Start of Records shown

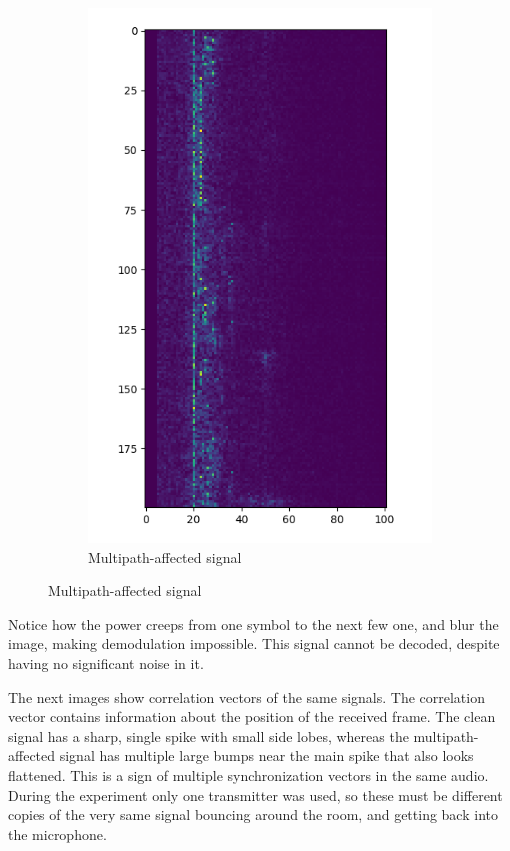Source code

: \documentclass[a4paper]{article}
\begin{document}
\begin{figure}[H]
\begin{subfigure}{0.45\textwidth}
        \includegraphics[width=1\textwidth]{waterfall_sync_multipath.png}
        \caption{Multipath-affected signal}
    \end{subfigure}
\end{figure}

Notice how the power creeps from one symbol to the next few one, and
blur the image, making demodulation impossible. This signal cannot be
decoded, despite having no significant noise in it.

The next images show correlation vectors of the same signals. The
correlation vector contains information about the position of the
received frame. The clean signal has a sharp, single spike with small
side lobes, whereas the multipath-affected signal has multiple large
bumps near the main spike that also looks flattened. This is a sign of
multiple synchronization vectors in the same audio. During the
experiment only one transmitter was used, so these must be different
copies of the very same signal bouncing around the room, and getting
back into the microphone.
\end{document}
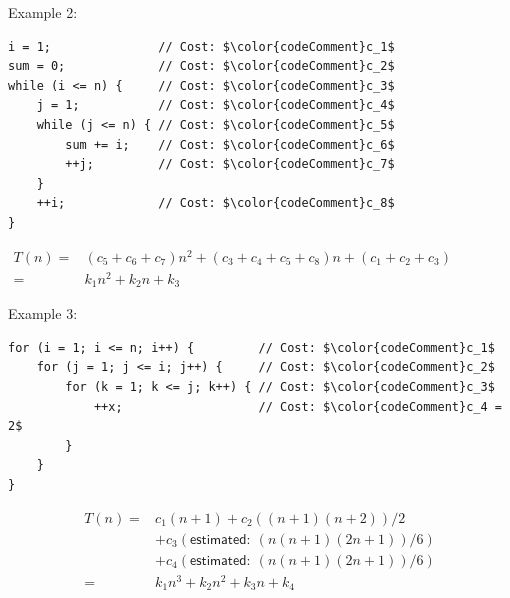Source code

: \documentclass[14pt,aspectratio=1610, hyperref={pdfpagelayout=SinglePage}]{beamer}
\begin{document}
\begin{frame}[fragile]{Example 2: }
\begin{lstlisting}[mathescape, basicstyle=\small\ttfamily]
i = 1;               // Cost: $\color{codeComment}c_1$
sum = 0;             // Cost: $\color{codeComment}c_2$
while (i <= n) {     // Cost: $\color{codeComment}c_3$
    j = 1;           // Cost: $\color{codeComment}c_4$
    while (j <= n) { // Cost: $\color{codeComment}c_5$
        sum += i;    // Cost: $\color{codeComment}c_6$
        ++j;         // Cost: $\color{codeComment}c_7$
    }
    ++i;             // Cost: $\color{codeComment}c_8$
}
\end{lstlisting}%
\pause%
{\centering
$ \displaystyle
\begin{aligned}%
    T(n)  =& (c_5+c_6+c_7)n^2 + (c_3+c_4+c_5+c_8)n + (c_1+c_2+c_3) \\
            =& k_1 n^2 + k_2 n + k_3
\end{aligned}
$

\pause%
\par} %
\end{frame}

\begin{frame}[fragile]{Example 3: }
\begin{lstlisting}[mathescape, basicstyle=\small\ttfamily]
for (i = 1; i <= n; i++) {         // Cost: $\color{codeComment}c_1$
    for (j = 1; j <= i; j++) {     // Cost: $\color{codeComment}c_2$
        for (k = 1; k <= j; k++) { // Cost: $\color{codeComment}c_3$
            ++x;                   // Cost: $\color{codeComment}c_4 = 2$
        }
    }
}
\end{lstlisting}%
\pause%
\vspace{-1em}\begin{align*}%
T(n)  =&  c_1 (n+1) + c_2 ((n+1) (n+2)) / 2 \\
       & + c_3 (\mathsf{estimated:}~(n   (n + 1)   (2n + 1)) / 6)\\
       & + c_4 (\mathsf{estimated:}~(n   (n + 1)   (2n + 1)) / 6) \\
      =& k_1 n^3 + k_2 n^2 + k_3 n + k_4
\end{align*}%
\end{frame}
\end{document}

End of Records shown
Start of Records shown

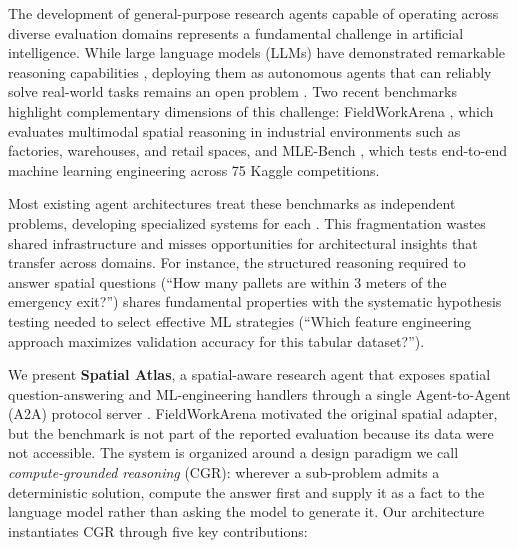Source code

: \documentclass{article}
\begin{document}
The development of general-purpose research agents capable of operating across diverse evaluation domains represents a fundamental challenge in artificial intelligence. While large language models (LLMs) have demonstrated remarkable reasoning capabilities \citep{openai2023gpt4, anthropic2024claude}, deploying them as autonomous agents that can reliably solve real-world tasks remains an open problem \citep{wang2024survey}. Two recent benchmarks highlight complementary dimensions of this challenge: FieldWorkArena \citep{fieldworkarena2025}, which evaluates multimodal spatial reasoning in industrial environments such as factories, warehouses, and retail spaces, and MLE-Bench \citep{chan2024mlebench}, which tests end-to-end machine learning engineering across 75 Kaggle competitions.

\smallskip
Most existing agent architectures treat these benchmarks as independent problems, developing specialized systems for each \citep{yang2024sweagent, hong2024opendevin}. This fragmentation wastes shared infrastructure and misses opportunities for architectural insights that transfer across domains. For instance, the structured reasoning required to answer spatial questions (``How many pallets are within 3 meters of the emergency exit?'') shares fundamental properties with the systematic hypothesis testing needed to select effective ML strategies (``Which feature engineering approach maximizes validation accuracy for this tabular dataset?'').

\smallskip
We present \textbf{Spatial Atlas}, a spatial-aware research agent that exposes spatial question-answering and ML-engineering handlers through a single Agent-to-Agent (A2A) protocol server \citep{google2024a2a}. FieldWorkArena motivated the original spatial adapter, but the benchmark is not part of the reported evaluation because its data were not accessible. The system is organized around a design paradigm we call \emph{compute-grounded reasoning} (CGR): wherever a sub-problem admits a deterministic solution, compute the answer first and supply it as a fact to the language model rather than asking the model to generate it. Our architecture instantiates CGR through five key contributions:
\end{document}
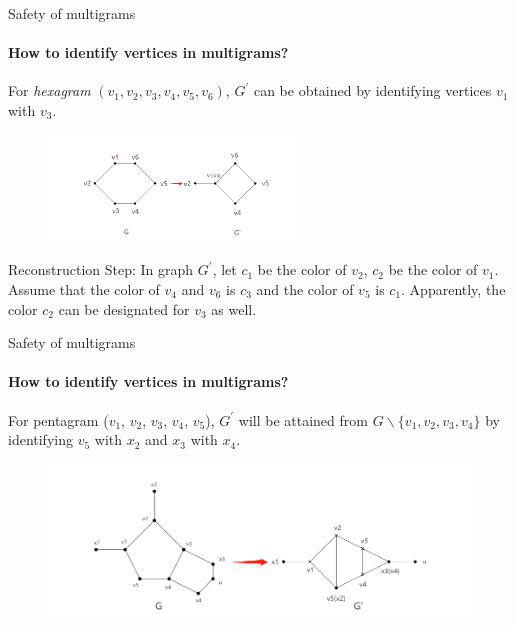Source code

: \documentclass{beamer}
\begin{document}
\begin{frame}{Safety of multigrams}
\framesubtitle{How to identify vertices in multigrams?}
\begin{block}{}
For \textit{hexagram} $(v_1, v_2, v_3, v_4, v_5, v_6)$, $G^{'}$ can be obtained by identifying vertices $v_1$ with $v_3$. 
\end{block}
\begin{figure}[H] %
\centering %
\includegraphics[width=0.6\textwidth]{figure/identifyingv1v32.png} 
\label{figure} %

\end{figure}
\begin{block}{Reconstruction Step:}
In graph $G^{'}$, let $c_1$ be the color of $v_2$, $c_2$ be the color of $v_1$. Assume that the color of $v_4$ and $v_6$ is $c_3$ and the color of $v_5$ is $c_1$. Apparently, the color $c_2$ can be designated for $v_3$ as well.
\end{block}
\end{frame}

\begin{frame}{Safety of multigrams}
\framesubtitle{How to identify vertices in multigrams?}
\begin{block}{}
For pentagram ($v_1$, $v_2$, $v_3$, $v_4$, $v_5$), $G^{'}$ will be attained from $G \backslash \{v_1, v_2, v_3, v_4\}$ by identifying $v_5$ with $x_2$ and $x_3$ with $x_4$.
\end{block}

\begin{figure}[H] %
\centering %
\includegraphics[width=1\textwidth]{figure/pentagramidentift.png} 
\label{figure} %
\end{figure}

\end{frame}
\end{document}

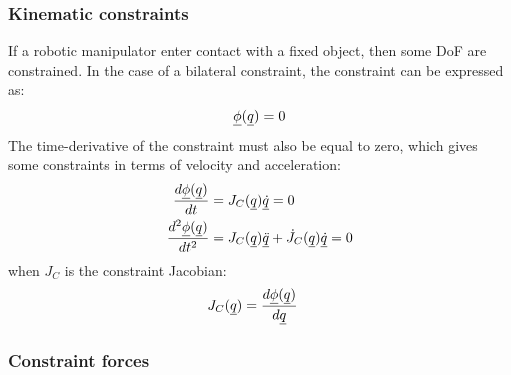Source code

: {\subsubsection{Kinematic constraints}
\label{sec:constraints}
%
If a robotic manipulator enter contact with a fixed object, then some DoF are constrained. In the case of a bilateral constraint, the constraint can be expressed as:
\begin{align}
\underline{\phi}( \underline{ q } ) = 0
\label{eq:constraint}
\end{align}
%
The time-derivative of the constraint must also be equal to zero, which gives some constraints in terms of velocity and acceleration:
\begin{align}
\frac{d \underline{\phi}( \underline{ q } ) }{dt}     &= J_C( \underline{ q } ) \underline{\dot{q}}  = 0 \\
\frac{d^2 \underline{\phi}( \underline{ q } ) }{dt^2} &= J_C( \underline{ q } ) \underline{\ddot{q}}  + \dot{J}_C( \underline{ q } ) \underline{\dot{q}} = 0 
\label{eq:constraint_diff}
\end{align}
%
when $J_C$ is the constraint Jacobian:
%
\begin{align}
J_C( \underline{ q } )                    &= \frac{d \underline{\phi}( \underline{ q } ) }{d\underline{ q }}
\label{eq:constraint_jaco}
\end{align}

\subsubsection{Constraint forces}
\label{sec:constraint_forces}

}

End of Records shown

● Task objective: Where a line above includes "label", copy that line.

● Response to the task:
\label{figure} %
\label{figure} %
\label{sec:constraints}
\label{eq:constraint}
\label{eq:constraint_diff}
\label{eq:constraint_jaco}
\label{sec:constraint_forces}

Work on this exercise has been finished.